Saved entries

Segment Open

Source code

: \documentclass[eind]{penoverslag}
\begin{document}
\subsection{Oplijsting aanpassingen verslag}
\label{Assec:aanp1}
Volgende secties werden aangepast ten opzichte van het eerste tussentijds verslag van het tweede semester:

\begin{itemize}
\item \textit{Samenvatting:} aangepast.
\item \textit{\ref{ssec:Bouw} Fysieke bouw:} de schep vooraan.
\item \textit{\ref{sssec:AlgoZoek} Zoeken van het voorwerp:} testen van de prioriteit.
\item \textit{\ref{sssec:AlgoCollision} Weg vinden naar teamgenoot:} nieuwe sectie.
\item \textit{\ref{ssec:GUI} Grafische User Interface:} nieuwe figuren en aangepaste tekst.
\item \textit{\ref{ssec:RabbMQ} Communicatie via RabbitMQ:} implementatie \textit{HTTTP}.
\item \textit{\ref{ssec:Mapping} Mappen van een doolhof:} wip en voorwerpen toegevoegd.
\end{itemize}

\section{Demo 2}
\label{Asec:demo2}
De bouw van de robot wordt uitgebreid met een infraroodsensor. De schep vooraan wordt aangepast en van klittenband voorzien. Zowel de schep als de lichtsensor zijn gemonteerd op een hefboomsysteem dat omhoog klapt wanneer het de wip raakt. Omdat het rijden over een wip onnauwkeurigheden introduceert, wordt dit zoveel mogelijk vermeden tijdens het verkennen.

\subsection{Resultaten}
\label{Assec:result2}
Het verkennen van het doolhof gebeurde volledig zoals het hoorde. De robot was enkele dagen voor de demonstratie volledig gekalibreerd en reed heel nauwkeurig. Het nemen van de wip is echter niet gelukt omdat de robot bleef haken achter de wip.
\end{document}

Segment Closed

- Work instruction -
Find the word "verkennen" in the records, and report each line that has it.

- Output for this exercise -
De bouw van de robot wordt uitgebreid met een infraroodsensor. De schep vooraan wordt aangepast en van klittenband voorzien. Zowel de schep als de lichtsensor zijn gemonteerd op een hefboomsysteem dat omhoog klapt wanneer het de wip raakt. Omdat het rijden over een wip onnauwkeurigheden introduceert, wordt dit zoveel mogelijk vermeden tijdens het verkennen.
Het verkennen van het doolhof gebeurde volledig zoals het hoorde. De robot was enkele dagen voor de demonstratie volledig gekalibreerd en reed heel nauwkeurig. Het nemen van de wip is echter niet gelukt omdat de robot bleef haken achter de wip.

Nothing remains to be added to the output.